Bron : Raad
Onderwerp : Advies van de Commissie voor bezwaar- en beroepschriften in
verband met de aanleg van de Noord-Zuidlijn.
Portefeuille : Burgemeester
Afd./Pol. partij : Algemeen Bestuurlijke/Juridische Zaken
Datum Raad : 19-02-97
Besluit : conform besloten
Datum publikatie : 06-02-97
Gemeenteblad nr. : 82
Nr. 82.
Advies van de Commissie voor bezwaar- en beroepschriften in
verband met de aanleg van de Noord-Zuidlijn.
Amsterdam, 6 februari 1997.
Aan de Gemeenteraad
Bij uw besluiten van 27 november 1996 heeft u besloten:
a de voordracht inzake het zuidelijke tracé van de Noord-Zuidlijn voor
kennisgeving aan te nemen (nr. 727);
b in te stemmen met het Programma van Eisen voor het kerntraject
Noord-Zuidlijn (nr. 728);
c in te stemmen met de schaderegeling Noord-Zuidlijn (nr. 729);
d in te stemmen met de voorgestelde concept-samenwerkingovereenkomst
Noord-Zuidlijn (nr. 730);
e in te stemmen met de aanleg van de Noord-Zuidlijn (nr. 731).

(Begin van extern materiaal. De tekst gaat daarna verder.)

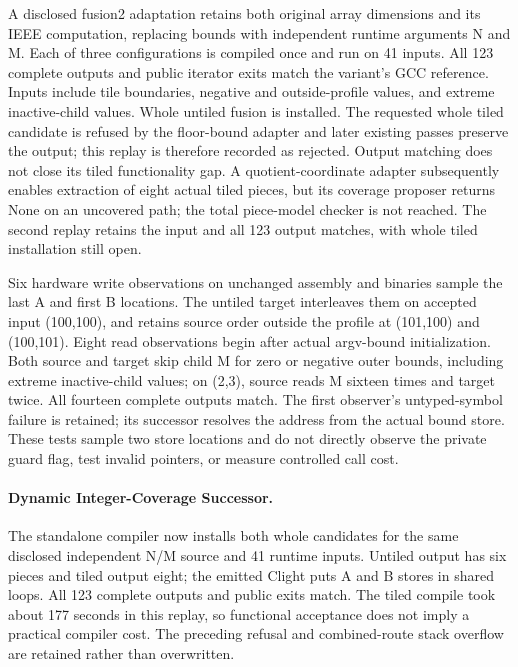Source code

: A disclosed fusion2 adaptation retains both original array dimensions and its
IEEE computation, replacing bounds with independent runtime arguments N and M.
Each of three configurations is compiled once and run on 41 inputs. All 123
complete outputs and public iterator exits match the variant's GCC reference.
Inputs include tile boundaries, negative and outside-profile values, and extreme
inactive-child values. Whole untiled fusion is installed. The requested whole
tiled candidate is refused by the floor-bound adapter and later existing passes
preserve the output; this replay is therefore recorded as rejected. Output
matching does not close its tiled functionality gap. A quotient-coordinate
adapter subsequently enables extraction of eight actual tiled pieces, but its
coverage proposer returns None on an uncovered path; the total piece-model
checker is not reached. The second replay retains the input and all 123 output
matches, with whole tiled installation still open.

Six hardware write observations on unchanged assembly and binaries sample the
last A and first B locations. The untiled target interleaves them on accepted
input (100,100), and retains source order outside the profile at (101,100) and
(100,101). Eight read observations begin after actual argv-bound initialization.
Both source and target skip child M for zero or negative outer bounds, including
extreme inactive-child values; on (2,3), source reads M sixteen times and target
twice. All fourteen complete outputs match. The first observer's untyped-symbol
failure is retained; its successor resolves the address from the actual bound
store. These tests sample two store locations and do not directly observe the
private guard flag, test invalid pointers, or measure controlled call cost.

\paragraph{Dynamic Integer-Coverage Successor.}
The standalone compiler now installs both whole candidates for the same
disclosed independent N/M source and 41 runtime inputs. Untiled output has six
pieces and tiled output eight; the emitted Clight puts A and B stores in shared
loops. All 123 complete outputs and public exits match. The tiled compile took
about 177 seconds in this replay, so functional acceptance does not imply a
practical compiler cost. The preceding refusal and combined-route stack
overflow are retained rather than overwritten.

Naar aanleiding van deze besluiten hebben D. Nebendahl en anderen bij
brief op het Stadhuis binnengekomen op 8 januari 1997 een bezwaarschrift
ingediend als bedoeld in de Algemene wet bestuursrecht (Awb).
Bij brief, gedateerd 30 december 1996, heeft mevr. E. Visser, op
persoonlijke titel en namens de Stichting Behou Gerard Dou, een
bezwaarschrift ingediend tegen uw besluit, vermeld onder b.
Naar aanleiding van uw besluit, vermeld onder e, heeft mevr. E. Visser voor
zichzelf en namens de Stichting Behou Gerard Dou, M. Colman en anderen
op 8 januari 1997 (datum poststempel) een bezwaarschrift ingediend.
Deze bezwaarschriften zijn vervolgens ter advisering in handen gesteld van
de Commissie voor bezwaar- en beroepschriften.
De commissie heeft afgezien van het horen van bezwaarden en overweegt
daartoe als volgt.
Op grond van art. 7:3, onder a, van de Awb kan van het horen van de
indiener van een bezwaarschrift worden afgezien, indien het bezwaarschrift
kennelijk niet-ontvankelijk is. De commissie is van mening dat deze situatie
zich in het onderhavige geval voordoet.
Art. 7:1 in samenhang met art. 8:1 van de Awb bepaalt, dat een bezwaar-
schrift kan worden ingediend tegen een besluit van een bestuursorgaan.
Onder besluit wordt in art. 1:3, lid 1, verstaan: een schriftelijke beslissing
van een bestuursorgaan, inhoudende een publiekrechtelijke rechtshandeling.
Met het begrip rechtshandeling wordt bedoeld dat de handeling waar het
om gaat, moet zijn gericht op rechtsgevolg.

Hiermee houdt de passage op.